■ YOUR GOAL
Search the records for lines that contain the word "mathcal". Copy them all.

(Dataset entries)
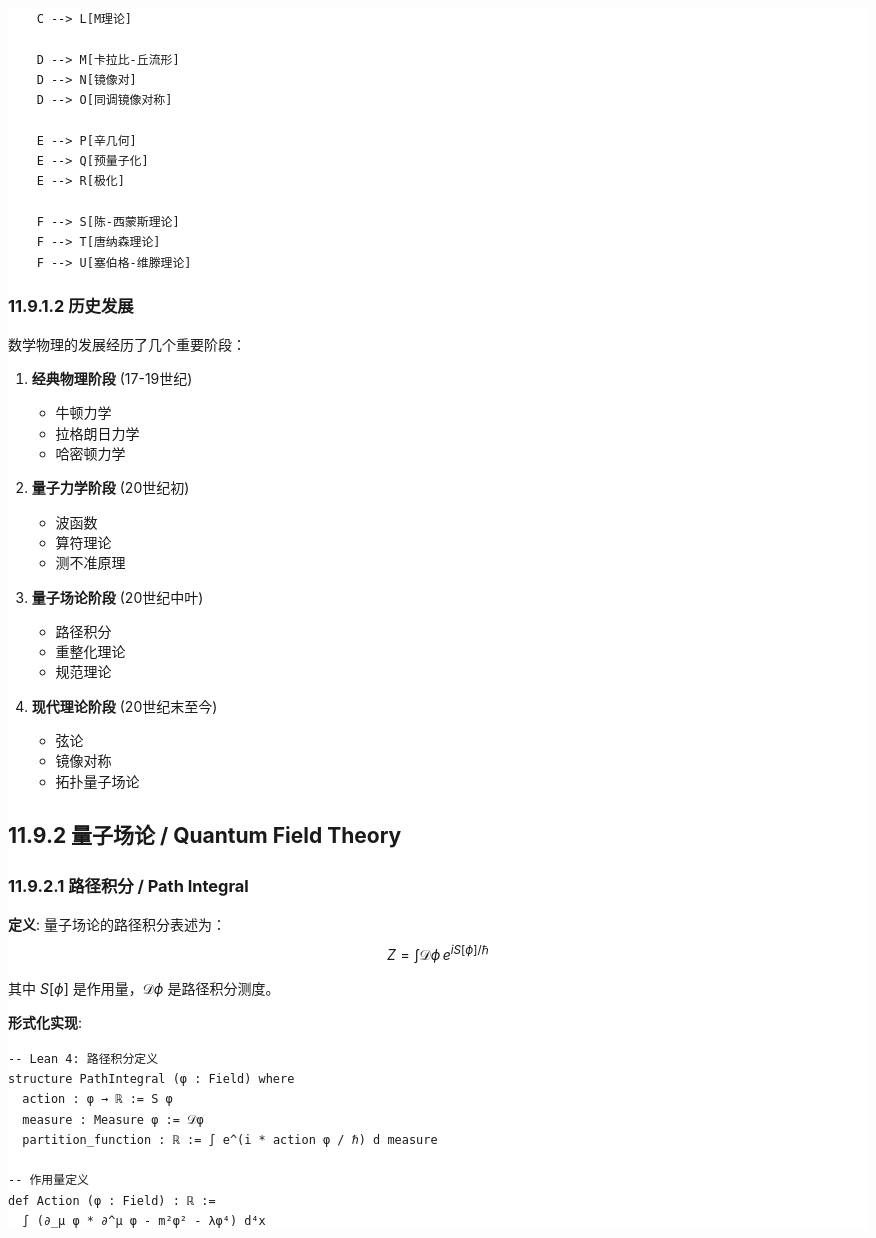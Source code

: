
 ```mermaid
    C --> L[M理论]
    
    D --> M[卡拉比-丘流形]
    D --> N[镜像对]
    D --> O[同调镜像对称]
    
    E --> P[辛几何]
    E --> Q[预量子化]
    E --> R[极化]
    
    F --> S[陈-西蒙斯理论]
    F --> T[唐纳森理论]
    F --> U[塞伯格-维滕理论]
```

### 11.9.1.2 历史发展

数学物理的发展经历了几个重要阶段：

1. **经典物理阶段** (17-19世纪)
   - 牛顿力学
   - 拉格朗日力学
   - 哈密顿力学

2. **量子力学阶段** (20世纪初)
   - 波函数
   - 算符理论
   - 测不准原理

3. **量子场论阶段** (20世纪中叶)
   - 路径积分
   - 重整化理论
   - 规范理论

4. **现代理论阶段** (20世纪末至今)
   - 弦论
   - 镜像对称
   - 拓扑量子场论

## 11.9.2 量子场论 / Quantum Field Theory

### 11.9.2.1 路径积分 / Path Integral

**定义**: 量子场论的路径积分表述为：
$$Z = \int \mathcal{D}\phi \, e^{iS[\phi]/\hbar}$$

其中 $S[\phi]$ 是作用量，$\mathcal{D}\phi$ 是路径积分测度。

**形式化实现**:

```lean
-- Lean 4: 路径积分定义
structure PathIntegral (φ : Field) where
  action : φ → ℝ := S φ
  measure : Measure φ := 𝒟φ
  partition_function : ℝ := ∫ e^(i * action φ / ℏ) d measure

-- 作用量定义
def Action (φ : Field) : ℝ :=
  ∫ (∂_μ φ * ∂^μ φ - m²φ² - λφ⁴) d⁴x
```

■ SOLUTION TO THE PROBLEM
$$Z = \int \mathcal{D}\phi \, e^{iS[\phi]/\hbar}$$
其中 $S[\phi]$ 是作用量，$\mathcal{D}\phi$ 是路径积分测度。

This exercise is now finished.